▶ **Your instructions**
If a line in the entries below contains "module", copy it.

▶ **Data supplied**
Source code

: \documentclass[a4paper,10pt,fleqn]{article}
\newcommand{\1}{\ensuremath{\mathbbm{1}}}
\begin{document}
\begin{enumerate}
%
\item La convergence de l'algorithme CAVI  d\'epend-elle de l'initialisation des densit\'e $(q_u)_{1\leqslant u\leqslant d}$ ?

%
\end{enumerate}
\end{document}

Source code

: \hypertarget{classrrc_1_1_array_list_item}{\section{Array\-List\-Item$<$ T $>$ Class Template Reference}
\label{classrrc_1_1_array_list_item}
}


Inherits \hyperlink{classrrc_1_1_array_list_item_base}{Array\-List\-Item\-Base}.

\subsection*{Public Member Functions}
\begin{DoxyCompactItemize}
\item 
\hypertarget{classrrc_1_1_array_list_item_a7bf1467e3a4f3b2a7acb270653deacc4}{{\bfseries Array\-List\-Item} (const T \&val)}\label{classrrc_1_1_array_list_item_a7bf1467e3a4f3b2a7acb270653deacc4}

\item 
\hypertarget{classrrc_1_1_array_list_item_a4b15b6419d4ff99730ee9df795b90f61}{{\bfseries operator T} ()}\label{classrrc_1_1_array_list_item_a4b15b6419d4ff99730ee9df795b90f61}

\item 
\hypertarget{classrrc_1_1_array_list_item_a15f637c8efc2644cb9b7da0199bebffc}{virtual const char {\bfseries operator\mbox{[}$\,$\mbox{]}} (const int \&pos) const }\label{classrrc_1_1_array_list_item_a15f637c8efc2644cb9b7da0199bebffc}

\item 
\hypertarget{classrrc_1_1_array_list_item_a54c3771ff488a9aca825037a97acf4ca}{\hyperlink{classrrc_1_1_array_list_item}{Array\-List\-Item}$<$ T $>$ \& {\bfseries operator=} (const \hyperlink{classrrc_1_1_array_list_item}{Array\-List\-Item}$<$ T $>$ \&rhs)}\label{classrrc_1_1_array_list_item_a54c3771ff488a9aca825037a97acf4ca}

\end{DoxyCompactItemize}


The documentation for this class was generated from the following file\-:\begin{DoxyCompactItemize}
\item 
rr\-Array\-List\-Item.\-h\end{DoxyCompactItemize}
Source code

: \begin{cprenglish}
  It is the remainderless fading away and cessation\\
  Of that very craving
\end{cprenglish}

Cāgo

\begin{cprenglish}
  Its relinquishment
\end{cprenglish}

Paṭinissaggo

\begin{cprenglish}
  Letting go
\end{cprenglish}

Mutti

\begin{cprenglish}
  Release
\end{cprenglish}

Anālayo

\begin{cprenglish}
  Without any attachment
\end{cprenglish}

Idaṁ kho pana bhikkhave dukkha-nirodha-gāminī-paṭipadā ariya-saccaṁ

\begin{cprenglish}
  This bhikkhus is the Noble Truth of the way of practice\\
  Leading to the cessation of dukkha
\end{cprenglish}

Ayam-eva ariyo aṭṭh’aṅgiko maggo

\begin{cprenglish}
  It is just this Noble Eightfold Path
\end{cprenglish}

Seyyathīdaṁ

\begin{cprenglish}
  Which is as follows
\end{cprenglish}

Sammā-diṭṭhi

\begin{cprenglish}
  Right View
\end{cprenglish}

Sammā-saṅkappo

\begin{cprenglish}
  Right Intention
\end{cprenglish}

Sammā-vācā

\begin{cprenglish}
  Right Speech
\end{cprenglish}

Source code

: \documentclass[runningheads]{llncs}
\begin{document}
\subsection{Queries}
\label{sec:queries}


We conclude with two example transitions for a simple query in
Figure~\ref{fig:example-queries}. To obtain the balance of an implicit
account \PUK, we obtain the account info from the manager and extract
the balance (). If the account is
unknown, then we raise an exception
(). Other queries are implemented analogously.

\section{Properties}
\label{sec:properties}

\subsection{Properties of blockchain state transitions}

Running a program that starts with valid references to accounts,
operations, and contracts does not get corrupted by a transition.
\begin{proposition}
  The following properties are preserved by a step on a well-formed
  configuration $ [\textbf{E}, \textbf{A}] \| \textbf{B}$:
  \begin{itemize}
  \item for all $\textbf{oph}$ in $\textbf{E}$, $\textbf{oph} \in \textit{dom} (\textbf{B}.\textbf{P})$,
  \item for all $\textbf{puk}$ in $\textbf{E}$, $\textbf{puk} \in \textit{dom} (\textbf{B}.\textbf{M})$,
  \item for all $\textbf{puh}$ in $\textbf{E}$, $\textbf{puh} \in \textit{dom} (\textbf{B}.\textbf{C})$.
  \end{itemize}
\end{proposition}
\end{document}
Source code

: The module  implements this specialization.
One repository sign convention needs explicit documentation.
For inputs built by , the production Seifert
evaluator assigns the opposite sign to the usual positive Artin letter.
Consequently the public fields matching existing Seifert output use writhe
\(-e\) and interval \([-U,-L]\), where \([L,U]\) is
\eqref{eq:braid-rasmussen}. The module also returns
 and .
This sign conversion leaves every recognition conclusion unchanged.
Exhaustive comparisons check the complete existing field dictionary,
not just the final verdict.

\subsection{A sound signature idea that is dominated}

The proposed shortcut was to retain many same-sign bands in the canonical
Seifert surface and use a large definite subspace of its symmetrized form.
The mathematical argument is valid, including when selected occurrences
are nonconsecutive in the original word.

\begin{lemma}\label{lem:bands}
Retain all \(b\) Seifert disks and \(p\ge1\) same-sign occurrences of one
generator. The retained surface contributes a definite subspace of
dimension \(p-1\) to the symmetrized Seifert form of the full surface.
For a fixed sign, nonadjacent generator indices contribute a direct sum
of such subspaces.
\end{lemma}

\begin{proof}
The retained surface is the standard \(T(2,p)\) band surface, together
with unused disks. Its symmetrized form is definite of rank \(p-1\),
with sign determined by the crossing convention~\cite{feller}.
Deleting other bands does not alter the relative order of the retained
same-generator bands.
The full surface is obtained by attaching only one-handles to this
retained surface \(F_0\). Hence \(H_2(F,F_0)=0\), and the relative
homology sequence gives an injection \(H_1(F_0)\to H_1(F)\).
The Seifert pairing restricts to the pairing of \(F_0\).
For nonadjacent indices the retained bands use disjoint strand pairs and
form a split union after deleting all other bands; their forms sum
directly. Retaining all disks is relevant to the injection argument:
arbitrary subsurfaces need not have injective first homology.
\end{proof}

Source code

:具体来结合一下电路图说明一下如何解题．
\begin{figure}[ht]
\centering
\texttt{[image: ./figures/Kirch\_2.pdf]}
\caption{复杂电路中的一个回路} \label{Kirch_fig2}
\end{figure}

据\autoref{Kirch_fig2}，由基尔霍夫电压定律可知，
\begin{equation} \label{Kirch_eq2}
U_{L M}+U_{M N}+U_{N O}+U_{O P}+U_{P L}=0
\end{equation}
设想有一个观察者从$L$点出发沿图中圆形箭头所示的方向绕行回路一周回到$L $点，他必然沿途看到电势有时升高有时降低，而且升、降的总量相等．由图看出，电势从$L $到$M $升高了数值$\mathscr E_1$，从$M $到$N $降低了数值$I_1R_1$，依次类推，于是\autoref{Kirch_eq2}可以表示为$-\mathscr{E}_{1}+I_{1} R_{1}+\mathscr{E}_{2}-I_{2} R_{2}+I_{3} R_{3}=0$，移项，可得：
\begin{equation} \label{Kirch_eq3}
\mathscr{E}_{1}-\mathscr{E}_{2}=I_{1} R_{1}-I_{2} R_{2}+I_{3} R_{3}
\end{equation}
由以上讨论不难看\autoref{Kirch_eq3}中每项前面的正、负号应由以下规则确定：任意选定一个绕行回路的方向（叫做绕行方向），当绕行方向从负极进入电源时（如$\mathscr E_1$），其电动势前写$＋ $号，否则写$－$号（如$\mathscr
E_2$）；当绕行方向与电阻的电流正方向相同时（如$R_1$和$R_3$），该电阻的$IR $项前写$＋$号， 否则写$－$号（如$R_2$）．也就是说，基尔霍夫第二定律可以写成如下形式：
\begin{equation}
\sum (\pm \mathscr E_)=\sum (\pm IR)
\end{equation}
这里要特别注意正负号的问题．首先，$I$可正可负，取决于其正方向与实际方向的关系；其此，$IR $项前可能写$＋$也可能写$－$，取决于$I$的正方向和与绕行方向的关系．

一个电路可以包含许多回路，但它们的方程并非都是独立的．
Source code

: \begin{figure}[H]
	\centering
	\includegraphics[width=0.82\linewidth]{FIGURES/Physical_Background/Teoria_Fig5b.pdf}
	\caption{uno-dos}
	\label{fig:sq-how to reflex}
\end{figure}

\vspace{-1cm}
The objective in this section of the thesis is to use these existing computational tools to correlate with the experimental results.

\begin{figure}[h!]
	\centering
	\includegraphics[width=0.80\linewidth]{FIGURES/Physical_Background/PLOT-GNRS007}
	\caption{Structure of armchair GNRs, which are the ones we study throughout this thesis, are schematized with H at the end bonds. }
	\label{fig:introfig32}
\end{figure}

▶ **Completed exercise**
: The module  implements this specialization.
\eqref{eq:braid-rasmussen}. The module also returns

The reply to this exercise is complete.